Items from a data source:
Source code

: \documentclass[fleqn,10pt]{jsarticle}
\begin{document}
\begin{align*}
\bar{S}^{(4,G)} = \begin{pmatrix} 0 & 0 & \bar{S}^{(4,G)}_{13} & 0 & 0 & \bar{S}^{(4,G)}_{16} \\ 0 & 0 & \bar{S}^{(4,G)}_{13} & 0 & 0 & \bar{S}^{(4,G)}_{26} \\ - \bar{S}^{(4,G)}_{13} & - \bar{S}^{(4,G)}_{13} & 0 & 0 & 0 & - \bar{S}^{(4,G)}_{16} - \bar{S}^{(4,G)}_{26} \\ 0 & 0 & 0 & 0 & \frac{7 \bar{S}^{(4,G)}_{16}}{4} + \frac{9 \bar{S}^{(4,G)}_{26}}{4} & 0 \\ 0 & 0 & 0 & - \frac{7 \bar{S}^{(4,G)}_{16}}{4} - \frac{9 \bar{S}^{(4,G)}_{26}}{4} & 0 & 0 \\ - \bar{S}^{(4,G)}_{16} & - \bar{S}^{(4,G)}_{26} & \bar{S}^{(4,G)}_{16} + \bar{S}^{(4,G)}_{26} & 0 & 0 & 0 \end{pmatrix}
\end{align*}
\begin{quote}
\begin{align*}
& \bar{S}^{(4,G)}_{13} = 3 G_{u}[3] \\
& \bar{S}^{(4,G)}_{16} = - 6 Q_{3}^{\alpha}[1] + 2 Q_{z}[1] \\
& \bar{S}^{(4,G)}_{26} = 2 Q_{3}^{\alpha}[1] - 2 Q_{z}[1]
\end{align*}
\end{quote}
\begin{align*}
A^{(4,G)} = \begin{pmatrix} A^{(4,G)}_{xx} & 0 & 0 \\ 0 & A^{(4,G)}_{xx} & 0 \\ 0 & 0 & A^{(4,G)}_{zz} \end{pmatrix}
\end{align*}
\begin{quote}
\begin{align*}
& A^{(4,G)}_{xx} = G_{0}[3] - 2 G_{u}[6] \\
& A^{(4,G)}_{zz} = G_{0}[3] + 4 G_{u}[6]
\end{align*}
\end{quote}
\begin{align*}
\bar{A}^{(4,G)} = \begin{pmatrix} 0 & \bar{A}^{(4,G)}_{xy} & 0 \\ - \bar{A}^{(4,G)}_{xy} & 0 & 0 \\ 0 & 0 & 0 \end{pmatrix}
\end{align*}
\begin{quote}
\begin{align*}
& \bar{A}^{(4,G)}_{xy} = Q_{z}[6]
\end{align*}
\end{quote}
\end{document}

■ What to work on
Please restate the data word for word, every record included.

■ Reply to the task
Source code

: \documentclass[fleqn,10pt]{jsarticle}
\begin{document}
\begin{align*}
\bar{S}^{(4,G)} = \begin{pmatrix} 0 & 0 & \bar{S}^{(4,G)}_{13} & 0 & 0 & \bar{S}^{(4,G)}_{16} \\ 0 & 0 & \bar{S}^{(4,G)}_{13} & 0 & 0 & \bar{S}^{(4,G)}_{26} \\ - \bar{S}^{(4,G)}_{13} & - \bar{S}^{(4,G)}_{13} & 0 & 0 & 0 & - \bar{S}^{(4,G)}_{16} - \bar{S}^{(4,G)}_{26} \\ 0 & 0 & 0 & 0 & \frac{7 \bar{S}^{(4,G)}_{16}}{4} + \frac{9 \bar{S}^{(4,G)}_{26}}{4} & 0 \\ 0 & 0 & 0 & - \frac{7 \bar{S}^{(4,G)}_{16}}{4} - \frac{9 \bar{S}^{(4,G)}_{26}}{4} & 0 & 0 \\ - \bar{S}^{(4,G)}_{16} & - \bar{S}^{(4,G)}_{26} & \bar{S}^{(4,G)}_{16} + \bar{S}^{(4,G)}_{26} & 0 & 0 & 0 \end{pmatrix}
\end{align*}
\begin{quote}
\begin{align*}
& \bar{S}^{(4,G)}_{13} = 3 G_{u}[3] \\
& \bar{S}^{(4,G)}_{16} = - 6 Q_{3}^{\alpha}[1] + 2 Q_{z}[1] \\
& \bar{S}^{(4,G)}_{26} = 2 Q_{3}^{\alpha}[1] - 2 Q_{z}[1]
\end{align*}
\end{quote}
\begin{align*}
A^{(4,G)} = \begin{pmatrix} A^{(4,G)}_{xx} & 0 & 0 \\ 0 & A^{(4,G)}_{xx} & 0 \\ 0 & 0 & A^{(4,G)}_{zz} \end{pmatrix}
\end{align*}
\begin{quote}
\begin{align*}
& A^{(4,G)}_{xx} = G_{0}[3] - 2 G_{u}[6] \\
& A^{(4,G)}_{zz} = G_{0}[3] + 4 G_{u}[6]
\end{align*}
\end{quote}
\begin{align*}
\bar{A}^{(4,G)} = \begin{pmatrix} 0 & \bar{A}^{(4,G)}_{xy} & 0 \\ - \bar{A}^{(4,G)}_{xy} & 0 & 0 \\ 0 & 0 & 0 \end{pmatrix}
\end{align*}
\begin{quote}
\begin{align*}
& \bar{A}^{(4,G)}_{xy} = Q_{z}[6]
\end{align*}
\end{quote}
\end{document}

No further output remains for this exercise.